In Sect. 2.4, the function G used throughout this work to study the convergence behavior of the algorithm is defined.

2.3 Mallows model

The Mallows model [20] is a distanced-based exponential probability model over permutations. Under this model, the probability value of every permutation $\sigma \in \varSigma _n$ depends on two parameters: a central permutation $\sigma _0$ and a spread parameter $\theta $. The Mallows model is defined as follows:

$$\begin{aligned} P(\sigma ) = \frac{1}{\varphi (\theta ,\sigma _0)} e^{-\theta d(\sigma ,\sigma _0)} \end{aligned}$$

where d is an arbitrary distance function defined over the permutation space, $d(\sigma ,\sigma _0)$ is the distance from $\sigma $ to the central permutation $\sigma _0$, and $\varphi (\theta ,\sigma _0) = \sum _{\sigma \in \varSigma _n} e^{-\theta d(\sigma ,\sigma _0)}$ is the normalization constant. Due to the definition of the Mallows model, it is considered the analogous distribution of the Gaussian distribution over permutations. To simplify notation, let us denote by $\hbox {MM}({\sigma _0},{\theta })$ a Mallows probability distribution centered at $\sigma _0$ and spread parameter $\theta $. Bear in mind that when $\theta = 0$, $\hbox {MM}({\sigma _0},{0})$ is a uniform probability distribution for any $\sigma _0 \in \varSigma _n$.
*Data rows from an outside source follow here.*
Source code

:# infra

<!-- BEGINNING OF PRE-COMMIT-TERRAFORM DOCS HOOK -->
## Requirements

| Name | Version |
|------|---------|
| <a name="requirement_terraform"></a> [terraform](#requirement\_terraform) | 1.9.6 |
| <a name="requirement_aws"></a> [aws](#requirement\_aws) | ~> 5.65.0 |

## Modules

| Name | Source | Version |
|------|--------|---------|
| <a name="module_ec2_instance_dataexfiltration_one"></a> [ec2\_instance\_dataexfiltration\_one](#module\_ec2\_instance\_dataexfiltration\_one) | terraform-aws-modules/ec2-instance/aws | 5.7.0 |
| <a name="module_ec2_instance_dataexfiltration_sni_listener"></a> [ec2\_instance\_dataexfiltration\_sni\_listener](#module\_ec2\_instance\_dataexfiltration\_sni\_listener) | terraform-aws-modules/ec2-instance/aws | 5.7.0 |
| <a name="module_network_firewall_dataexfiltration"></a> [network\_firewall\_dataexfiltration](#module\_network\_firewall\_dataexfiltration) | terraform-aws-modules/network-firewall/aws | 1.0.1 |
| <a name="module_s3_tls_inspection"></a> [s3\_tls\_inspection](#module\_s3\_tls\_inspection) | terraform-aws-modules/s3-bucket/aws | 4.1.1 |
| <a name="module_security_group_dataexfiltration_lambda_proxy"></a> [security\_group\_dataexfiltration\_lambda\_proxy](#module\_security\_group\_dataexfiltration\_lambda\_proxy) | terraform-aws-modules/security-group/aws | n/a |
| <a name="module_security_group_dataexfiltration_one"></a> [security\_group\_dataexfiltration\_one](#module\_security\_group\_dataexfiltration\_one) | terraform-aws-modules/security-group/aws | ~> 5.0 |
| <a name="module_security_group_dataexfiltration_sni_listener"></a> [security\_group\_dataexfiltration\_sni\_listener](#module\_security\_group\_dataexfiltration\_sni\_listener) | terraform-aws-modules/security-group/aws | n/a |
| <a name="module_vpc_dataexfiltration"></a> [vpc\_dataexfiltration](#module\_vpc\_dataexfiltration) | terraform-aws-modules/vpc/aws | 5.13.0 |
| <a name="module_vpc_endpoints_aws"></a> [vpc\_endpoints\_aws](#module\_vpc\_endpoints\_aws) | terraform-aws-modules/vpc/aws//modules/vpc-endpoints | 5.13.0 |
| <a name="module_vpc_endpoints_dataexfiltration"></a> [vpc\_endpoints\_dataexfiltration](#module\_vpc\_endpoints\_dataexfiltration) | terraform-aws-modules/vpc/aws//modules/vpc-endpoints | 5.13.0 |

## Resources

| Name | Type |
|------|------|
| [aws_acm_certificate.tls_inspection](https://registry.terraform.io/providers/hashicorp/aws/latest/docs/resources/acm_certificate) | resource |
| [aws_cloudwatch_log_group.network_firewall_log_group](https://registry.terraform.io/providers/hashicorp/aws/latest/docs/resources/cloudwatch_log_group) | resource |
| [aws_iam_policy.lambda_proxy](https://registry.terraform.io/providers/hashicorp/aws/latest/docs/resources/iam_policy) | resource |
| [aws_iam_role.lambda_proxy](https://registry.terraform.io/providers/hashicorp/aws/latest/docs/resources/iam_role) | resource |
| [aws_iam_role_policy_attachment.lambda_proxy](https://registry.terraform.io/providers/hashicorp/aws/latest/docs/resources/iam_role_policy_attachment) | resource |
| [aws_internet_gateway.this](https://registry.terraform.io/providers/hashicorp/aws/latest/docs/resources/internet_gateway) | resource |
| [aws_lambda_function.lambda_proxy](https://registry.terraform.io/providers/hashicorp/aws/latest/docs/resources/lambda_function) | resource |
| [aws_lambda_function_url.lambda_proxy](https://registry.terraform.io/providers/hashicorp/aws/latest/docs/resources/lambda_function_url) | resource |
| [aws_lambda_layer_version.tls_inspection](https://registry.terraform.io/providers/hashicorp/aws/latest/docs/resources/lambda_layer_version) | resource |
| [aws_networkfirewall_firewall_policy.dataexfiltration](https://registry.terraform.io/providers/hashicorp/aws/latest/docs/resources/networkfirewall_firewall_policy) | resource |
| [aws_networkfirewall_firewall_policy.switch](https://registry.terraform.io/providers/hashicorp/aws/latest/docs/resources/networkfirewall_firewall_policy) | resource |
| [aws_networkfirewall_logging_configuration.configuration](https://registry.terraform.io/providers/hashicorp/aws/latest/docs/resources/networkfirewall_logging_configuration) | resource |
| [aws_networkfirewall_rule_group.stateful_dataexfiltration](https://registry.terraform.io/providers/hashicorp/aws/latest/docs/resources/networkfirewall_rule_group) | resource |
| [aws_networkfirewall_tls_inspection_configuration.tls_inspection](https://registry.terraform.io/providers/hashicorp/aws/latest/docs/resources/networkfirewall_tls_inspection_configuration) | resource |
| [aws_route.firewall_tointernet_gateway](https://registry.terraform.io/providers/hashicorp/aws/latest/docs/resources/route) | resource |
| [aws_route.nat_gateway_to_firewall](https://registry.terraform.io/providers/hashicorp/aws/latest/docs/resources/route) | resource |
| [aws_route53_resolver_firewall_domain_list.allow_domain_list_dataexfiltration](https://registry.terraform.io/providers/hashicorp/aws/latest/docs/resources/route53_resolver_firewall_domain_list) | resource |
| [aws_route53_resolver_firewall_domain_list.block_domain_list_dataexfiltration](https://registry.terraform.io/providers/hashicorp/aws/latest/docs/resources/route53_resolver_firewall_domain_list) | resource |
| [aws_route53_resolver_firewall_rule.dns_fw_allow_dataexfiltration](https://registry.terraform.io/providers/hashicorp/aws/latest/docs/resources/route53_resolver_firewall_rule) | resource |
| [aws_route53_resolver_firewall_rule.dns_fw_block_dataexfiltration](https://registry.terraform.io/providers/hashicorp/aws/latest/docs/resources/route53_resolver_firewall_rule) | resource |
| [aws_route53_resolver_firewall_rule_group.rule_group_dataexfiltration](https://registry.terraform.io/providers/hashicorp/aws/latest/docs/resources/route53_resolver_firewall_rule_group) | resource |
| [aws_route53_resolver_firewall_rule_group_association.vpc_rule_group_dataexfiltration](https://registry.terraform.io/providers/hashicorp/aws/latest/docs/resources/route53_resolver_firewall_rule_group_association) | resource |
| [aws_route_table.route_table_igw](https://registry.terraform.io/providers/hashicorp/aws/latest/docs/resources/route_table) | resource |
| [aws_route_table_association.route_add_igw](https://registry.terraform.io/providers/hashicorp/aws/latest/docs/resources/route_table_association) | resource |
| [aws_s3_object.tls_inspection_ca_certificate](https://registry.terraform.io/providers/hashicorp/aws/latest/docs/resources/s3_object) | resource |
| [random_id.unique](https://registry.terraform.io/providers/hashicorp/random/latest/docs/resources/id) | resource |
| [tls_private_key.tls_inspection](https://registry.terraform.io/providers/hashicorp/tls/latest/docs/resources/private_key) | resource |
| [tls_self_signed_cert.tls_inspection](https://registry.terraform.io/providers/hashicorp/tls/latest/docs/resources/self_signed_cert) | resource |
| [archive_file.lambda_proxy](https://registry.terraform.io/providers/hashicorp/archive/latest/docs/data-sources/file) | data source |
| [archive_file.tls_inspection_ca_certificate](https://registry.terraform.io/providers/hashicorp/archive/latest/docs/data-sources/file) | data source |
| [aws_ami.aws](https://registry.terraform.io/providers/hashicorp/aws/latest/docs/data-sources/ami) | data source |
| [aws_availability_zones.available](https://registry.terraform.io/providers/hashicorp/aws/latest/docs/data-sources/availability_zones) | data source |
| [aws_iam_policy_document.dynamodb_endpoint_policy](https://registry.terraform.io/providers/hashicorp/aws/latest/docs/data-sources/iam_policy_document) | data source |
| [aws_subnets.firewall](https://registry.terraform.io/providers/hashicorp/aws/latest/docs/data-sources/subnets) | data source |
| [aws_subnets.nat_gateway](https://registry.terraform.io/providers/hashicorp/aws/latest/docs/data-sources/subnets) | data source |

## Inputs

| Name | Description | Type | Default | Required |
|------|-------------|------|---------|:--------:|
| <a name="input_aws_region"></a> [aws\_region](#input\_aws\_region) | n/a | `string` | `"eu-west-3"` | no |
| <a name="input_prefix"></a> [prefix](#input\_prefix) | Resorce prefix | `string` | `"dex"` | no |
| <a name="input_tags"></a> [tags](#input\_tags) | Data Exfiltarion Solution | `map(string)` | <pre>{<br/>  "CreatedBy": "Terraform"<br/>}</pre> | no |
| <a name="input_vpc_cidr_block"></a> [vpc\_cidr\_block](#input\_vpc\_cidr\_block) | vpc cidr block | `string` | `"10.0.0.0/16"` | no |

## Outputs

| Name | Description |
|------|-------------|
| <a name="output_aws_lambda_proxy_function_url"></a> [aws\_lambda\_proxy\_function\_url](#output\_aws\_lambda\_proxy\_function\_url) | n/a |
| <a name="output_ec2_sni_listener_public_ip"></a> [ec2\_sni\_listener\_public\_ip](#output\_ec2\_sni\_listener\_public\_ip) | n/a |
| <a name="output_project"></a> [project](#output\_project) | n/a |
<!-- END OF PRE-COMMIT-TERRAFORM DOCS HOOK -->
An important property of a Mallows model is that any two permutations at the same distance from the central permutation have the same probability value. Hence, we can group the permutations according to their distance to the central permutation.

Different distances can be used with the Mallows model, such as Cayley distance, Hamming distance or, the most used distance in the literature for the Mallows model, Kendall tau distance [17], which is the one we use in our EDA analysis.

Definition 1

Kendall tau distance $d_\tau (\sigma ,\pi )$ counts the number of pairwise disagreements between $\sigma $ and $\pi $. It can be mathematically defined as follows:

$$\begin{aligned} d_{\tau }(\sigma ,\pi )= & {} \left| \left\{ (i,j):i<j ,(\sigma (i)< \sigma (j) \wedge \pi (i)> \pi (j)) \right. \right. \\&\left. \left. \vee (\sigma (i) > \sigma (j) \wedge \pi (i) < \pi (j)) \right\} \right| \end{aligned}$$

where $\sigma (i)$ is the position of the element i in the permutation $\sigma $ (and similarly with $\sigma (j)$, $\pi (i)$ and $\pi (j)$).

By definition, $\varSigma _n$ with $d_{\tau }$ is a metric space. For simplification purposes, let us denote by $\sigma \pi $ the composition of $\sigma $ and $\pi $ (i.e., $\sigma \pi = \sigma \circ \pi $) and $d(\sigma ,\pi )$ the Kendall tau distance between $\sigma $ and $\pi $. According to the definition, the distance between two permutations is a non-negative integer between 0 and $D =n(n-1)/2=\left( {\begin{array}{c}n\\ 2\end{array}}\right) $. A property of Kendall tau distance is that, for any $\sigma ,\pi \in \varSigma _n$, $d(\sigma ,\pi )+d(\pi ,I'\sigma )= d(\sigma ,I'\sigma )= D$, where $I' = (n\ n-1\ \cdots 1)$. Consequently,

$$\begin{aligned} 2 \sum _{\pi \in \varSigma _n} d(\sigma ,\pi )= & {} \sum _{\pi \in \varSigma _n} \left( d(\sigma ,\pi )+d(\pi ,I'\sigma )\right) \\= & {} \sum _{\pi \in \varSigma _n} D = N \cdot D. \end{aligned}$$

Another property is that Kendall tau distance has the right invariance property; that is, $d(\sigma ,\pi )=d(\sigma \rho , \pi \rho )$ for every permutation $\sigma ,\pi ,\rho \in \varSigma _n$ [17]. Consequently, the normalization constant of the Mallows model can without loss of generality be written as $\varphi (\theta )$.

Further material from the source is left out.